Muitos estão ficando pelo caminho, diante da dor de cabeça que virou botar o bloco na rua. Está tudo errado e a gente precisa corrigir logo. Do contrário, não sobrará bloco nessa cidade. Ou seguiremos para a clandestinidade, nomenclatura com a qual decidiram chamar os que não dialogam com o poder público.
Os blocos têm lidado com um conjunto de exigências sem propósito e um jogo de empurra-empurra entre os entes das esferas municipal e estadual. A Riotur, por exemplo, começou e segue atrasada, o que resultou em uma cascata de problemas. O que deveria ter sido feito em novembro, só iniciou em janeiro. E aí já não havia como cumprir prazos dos órgãos de segurança. O Corpo de Bombeiros exige, no mínimo, 30 dias para a documentação de quem desfila com trios elétricos ou estruturas. Claro que todo mundo ganhou indeferimento da corporação, o que exigiu de nós extremo esforço para reverter a tal “intempestividade” dos processos.
Em seguida, nos deparamos com uma Nota Técnica dos Bombeiros que trazia uma sequência inexequível de solicitações, a maioria direcionada ao carnaval da Sapucaí. Na falta de outra legislação, tome-lhe esta Nota Técnica e cada Batalhão acabou tendo seu entendimento do que seria necessário. Se não fosse a boa vontade e solicitude da Comandante Mariana, da DDP, e da interlocução direta com o Secretário de Defesa Civil do Estado, Comandante Leandro Vieira, teríamos ficado pelo caminho. Mas os Bombeiros precisam, com urgência, de uma regulamentação adequada aos blocos de rua.
A mesma coisa se deu com a Polícia Militar e lá fui eu conversar com o Comandante Geral da Polícia Militar do Rio de Janeiro, Coronel Henrique. Pedidos como torres de observação, planos de fuga, planta de ruas passaram a ser cobrados. O que acontece é que o carnaval de rua nunca mereceu dos governantes e dos representantes do Legislativo um olhar cuidadoso para que as exigências de responsabilidades fossem feitas de forma adequada a esse tipo de manifestação. Blocos não podem ser vistos como eventos. É preciso chamar quem entende do assunto para adequar todas as leis, normas técnicas, etc.
Para piorar, além das exigências descabidas, ainda veio a pressão da Prefeitura, através da Secretaria de Ordem Pública, sobre as marcas que patrocinam os blocos diretamente. E aqui chamo atenção para a urgência de se votar o Marco Civil do Carnaval de Rua, lei feita a muitas mãos na Câmara dos Vereadores, sob o comando do vereador Reymont. O marco está pronto desde 2020.
A questão é que os blocos têm sim o direito de ter seus patrocinadores para além das marcas que ganham o caderno de encargos.
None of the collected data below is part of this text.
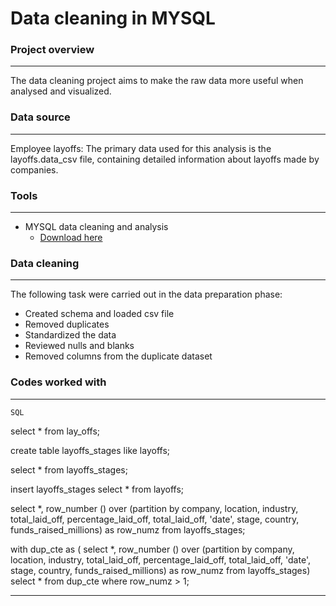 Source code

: # Data cleaning in MYSQL

### Project overview

---

The data cleaning project aims to make the raw data more useful when analysed and visualized. 


### Data source 
---
Employee layoffs: The primary data used for this analysis is the layoffs.data_csv file, containing detailed information about layoffs made by companies. 

### Tools
---
- MYSQL data cleaning and analysis
    - [Download here](https://MYSQL.com)


### Data cleaning
---
The following task were carried out in the data preparation phase:
- Created schema and loaded csv file
- Removed duplicates
- Standardized the data
- Reviewed nulls and blanks
- Removed columns from the duplicate dataset

### Codes worked with
  ---
    SQL
  
select * from lay_offs;

create table layoffs_stages
like layoffs;

select * from layoffs_stages;

insert layoffs_stages
select * 
from layoffs;

select *,
row_number () over (partition by company, location, industry, total_laid_off, 
percentage_laid_off, total_laid_off, 'date', stage, country, funds_raised_millions) as row_numz
from  layoffs_stages;

with dup_cte as (
select *,
row_number () over (partition by company, location, industry, total_laid_off, 
percentage_laid_off, total_laid_off, 'date', stage, country, funds_raised_millions) as row_numz
from  layoffs_stages)
select * from dup_cte
where row_numz > 1; 

---
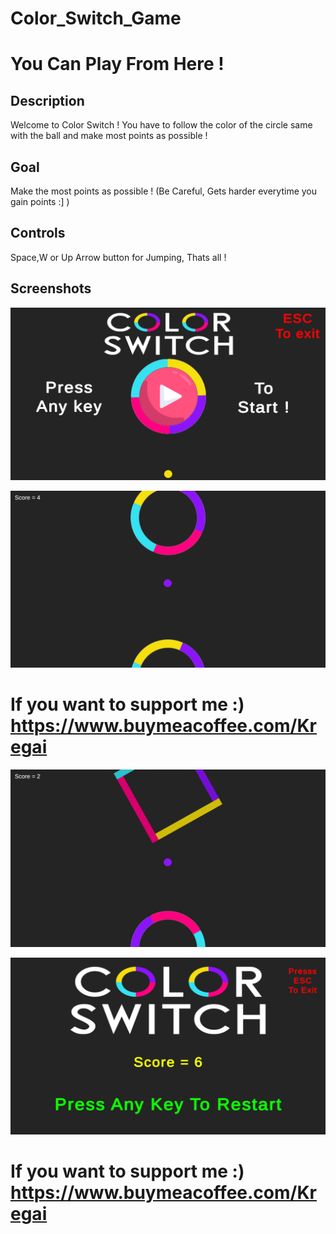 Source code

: # Color_Switch_Game
# You Can Play From Here !


## Description

Welcome to Color Switch ! You have to follow the color of the circle same with the ball and make most points as possible !

## Goal

Make the most points as possible ! (Be Careful, Gets harder everytime you gain points :] )

## Controls

Space,W or Up Arrow button for Jumping, Thats all !

## Screenshots

![Main Menu](https://github.com/Ardaakdemir/Color_Switch_Game/blob/main/Screenshots/Mainmenu.png)

![Ingame](https://github.com/Ardaakdemir/Color_Switch_Game/blob/main/Screenshots/Ingame.png)

# If you want to support me :) https://www.buymeacoffee.com/Kregai

![Ingame2](https://github.com/Ardaakdemir/Color_Switch_Game/blob/main/Screenshots/Ingame2.png)

![Restart Screen](https://github.com/Ardaakdemir/Color_Switch_Game/blob/main/Screenshots/Restart.png)

# If you want to support me :) https://www.buymeacoffee.com/Kregai

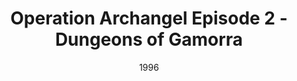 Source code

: ---
mission_id: archang2
editorsChoice: yes
title: "Operation Archangel Episode 2 - Dungeons of Gamorra"
authors: 
    - "Lionel Fouillen"
date: "1996"
filename: "arcmp.zip"
description: "Kyle Katarn, fresh from retrieving Secret Data Tapes of a new weapon from Imperial Weapons engineer and defector Trem Goltend, is sent to a Gamorrean Fortress to retrieve a prototype. In order to obtain more information about the weapon - The Black Whirlwind - the rebels have also agreed to rescue Trem's daughter, Riia, who is being held hostage at the fortress to maintain his silence. Rescue her and Trem will be free to share what he knows."
levelReplaced:	TALAY
difficulty: no
bm:	yes
fme: yes
wax: yes
three_do: yes
voc: yes
gmd: no
vue: no
lfd: yes
base: "New level from scratch" 
editors: "WDFUSE 2.5"

--- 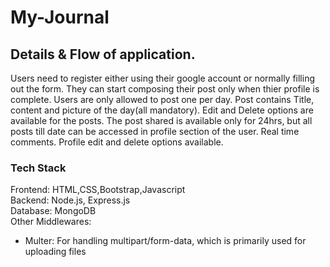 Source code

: # My-Journal

## Details & Flow of application.

Users need to register either using their google account or normally filling out the form.
They can start composing their post only when thier profile is complete.
Users are only allowed to post one per day.
Post contains Title, content and picture of the day(all mandatory).
Edit and Delete options are available for the posts.
The post shared is available only for 24hrs, but all posts till date can be accessed in profile section of the user.
Real time comments.
Profile edit and delete options available.

### Tech Stack

Frontend: HTML,CSS,Bootstrap,Javascript
<br>
Backend: Node.js, Express.js
<br>
Database: MongoDB
<br>
Other Middlewares: 
<ul>
<li>
  Multer: For handling multipart/form-data, which is primarily used for uploading files
  </li>



</ul>

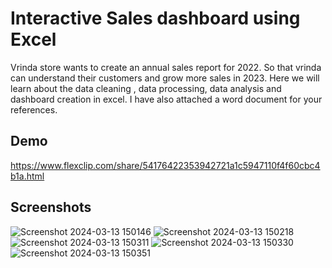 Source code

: # Interactive Sales dashboard using Excel

Vrinda store wants to create an annual sales report for 2022. So that vrinda can understand their customers and grow more sales in 2023.
Here we will learn about the data cleaning , data processing, data analysis and dashboard creation in excel.
I have also attached a word document for your references.

## Demo

https://www.flexclip.com/share/54176422353942721a1c5947110f4f60cbc4b1a.html


## Screenshots
![Screenshot 2024-03-13 150146](https://github.com/PavithraGopan/Interactive-Sales-Dashboard/assets/142516819/a2a77c87-aaef-4d62-a858-00dac26102a2)
![Screenshot 2024-03-13 150218](https://github.com/PavithraGopan/Interactive-Sales-Dashboard/assets/142516819/ac6f434f-2ead-4d97-89c8-ce41ad8c1468)
![Screenshot 2024-03-13 150311](https://github.com/PavithraGopan/Interactive-Sales-Dashboard/assets/142516819/ed38bcd5-91d2-4c37-8c28-ef05466e9a05)
![Screenshot 2024-03-13 150330](https://github.com/PavithraGopan/Interactive-Sales-Dashboard/assets/142516819/c980ba3f-367d-4bda-b682-81674717f832)
![Screenshot 2024-03-13 150351](https://github.com/PavithraGopan/Interactive-Sales-Dashboard/assets/142516819/82940737-bd3c-4aec-9681-c02b0dd536d1)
Totalmente desatualizado e distante do carnaval atual, esse documento pressupõe que só as empresas que estão com a Prefeitura podem atuar no carnaval. Acontece que nem todas as marcas necessariamente patrocinam o outro lado da festa, aliás o lado que faz a festa. E tome-lhe multa às empresas que escolheram vir ao lado dos blocos, sob o pretexto de que elas estão fazendo “marketing de emboscada”. Se os blocos não puderem ter seus patrocinadores, quem paga a conta dos músicos, ritmistas, pernaltas, costureiras, enfim, dos artistas?
Enquanto o carnaval de rua não for levado a sério pelo Legislativo e pelo Executivo, vamos seguir nesse conflito. Enquanto a Prefeitura do Rio não der a merecida atenção ao carnaval de rua, como dá à Sapucaí, não sairemos desse impasse. O que vai acontecer é que ou deixaremos de colocar o bloco na rua, ou seguiremos todos para a tal “clandestinidade”, com um carnaval mais anárquico, mais leve e talvez mais verdadeiro.
Rita Fernandes é jornalista, escritora, pesquisadora de cultura de carnaval e presidente da Sebastiana.